What to do
The listing below contains a span that opens with the line containing "- Pre-configured with" and closes with the line containing "4. **Choose File:**". Return that span exactly.

== Data to process

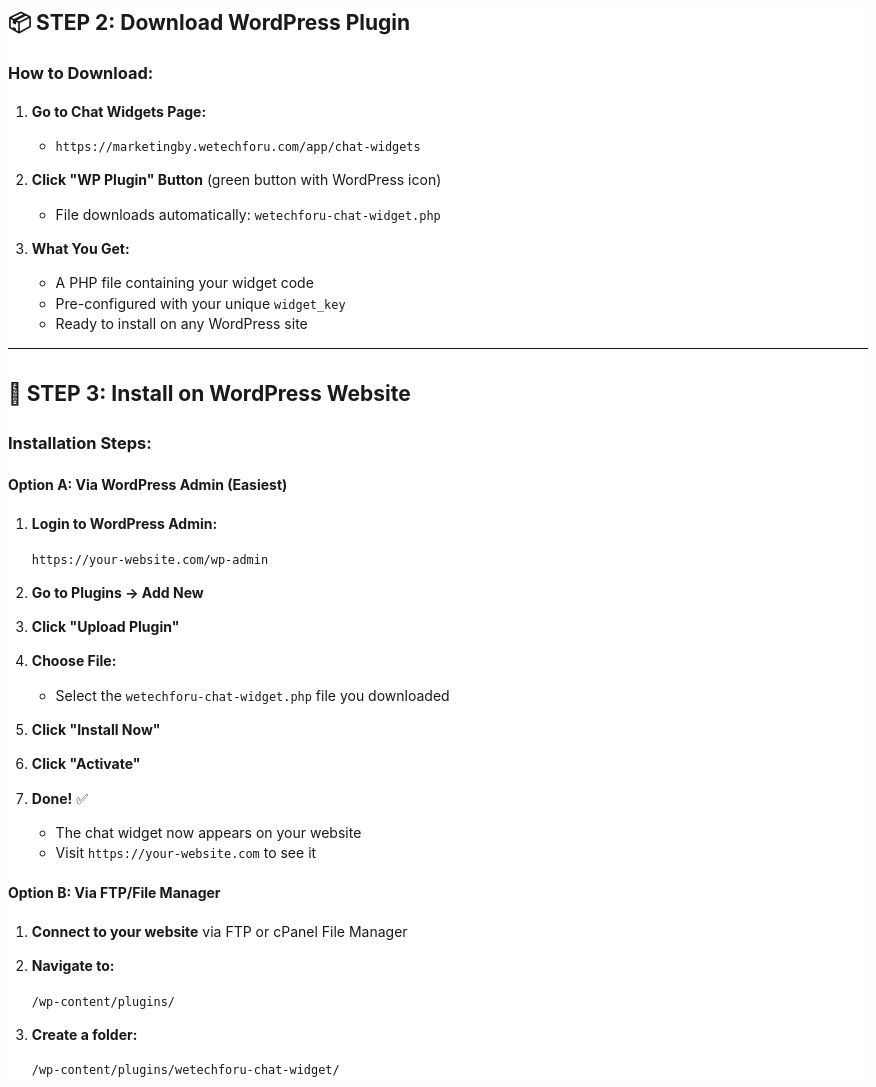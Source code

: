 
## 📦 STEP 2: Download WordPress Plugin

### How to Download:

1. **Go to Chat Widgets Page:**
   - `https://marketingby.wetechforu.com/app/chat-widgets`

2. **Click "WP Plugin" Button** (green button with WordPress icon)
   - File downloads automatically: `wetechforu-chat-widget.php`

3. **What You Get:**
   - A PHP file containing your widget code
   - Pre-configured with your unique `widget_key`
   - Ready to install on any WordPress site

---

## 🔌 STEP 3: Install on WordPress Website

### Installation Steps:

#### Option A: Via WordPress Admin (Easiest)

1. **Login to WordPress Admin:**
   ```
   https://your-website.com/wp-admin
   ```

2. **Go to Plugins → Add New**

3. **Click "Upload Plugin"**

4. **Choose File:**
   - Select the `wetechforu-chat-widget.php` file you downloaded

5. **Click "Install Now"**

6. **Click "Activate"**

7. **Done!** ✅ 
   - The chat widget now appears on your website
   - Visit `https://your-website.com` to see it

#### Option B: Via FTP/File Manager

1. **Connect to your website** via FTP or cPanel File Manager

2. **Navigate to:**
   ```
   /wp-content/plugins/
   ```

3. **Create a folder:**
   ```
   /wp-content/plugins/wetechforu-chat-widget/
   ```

====
== Data to process

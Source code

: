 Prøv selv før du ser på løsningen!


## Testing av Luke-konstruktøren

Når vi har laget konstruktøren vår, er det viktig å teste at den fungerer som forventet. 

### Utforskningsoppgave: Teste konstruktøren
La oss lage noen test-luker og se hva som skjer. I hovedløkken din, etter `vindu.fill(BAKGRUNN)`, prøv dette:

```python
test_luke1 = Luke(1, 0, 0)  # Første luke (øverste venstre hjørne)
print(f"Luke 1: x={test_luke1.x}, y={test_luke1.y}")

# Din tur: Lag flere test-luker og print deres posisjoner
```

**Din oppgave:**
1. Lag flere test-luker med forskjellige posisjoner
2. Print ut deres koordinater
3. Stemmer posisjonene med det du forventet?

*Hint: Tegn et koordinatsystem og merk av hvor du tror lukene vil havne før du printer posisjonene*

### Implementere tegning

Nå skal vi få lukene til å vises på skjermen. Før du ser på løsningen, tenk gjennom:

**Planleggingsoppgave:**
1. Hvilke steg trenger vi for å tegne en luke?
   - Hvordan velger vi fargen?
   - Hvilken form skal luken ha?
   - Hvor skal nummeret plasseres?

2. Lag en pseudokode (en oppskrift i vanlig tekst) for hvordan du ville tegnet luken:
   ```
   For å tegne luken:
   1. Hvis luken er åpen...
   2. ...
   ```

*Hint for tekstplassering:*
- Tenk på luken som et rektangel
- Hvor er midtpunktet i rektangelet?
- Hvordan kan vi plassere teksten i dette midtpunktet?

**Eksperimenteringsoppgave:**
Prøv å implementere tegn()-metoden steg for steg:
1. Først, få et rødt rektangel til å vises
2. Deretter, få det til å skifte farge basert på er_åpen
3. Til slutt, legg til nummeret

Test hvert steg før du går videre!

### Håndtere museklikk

====

Answer below
   - Pre-configured with your unique `widget_key`
   - Ready to install on any WordPress site

---

## 🔌 STEP 3: Install on WordPress Website

### Installation Steps:

#### Option A: Via WordPress Admin (Easiest)

1. **Login to WordPress Admin:**
   ```
   https://your-website.com/wp-admin
   ```

2. **Go to Plugins → Add New**

3. **Click "Upload Plugin"**

4. **Choose File:**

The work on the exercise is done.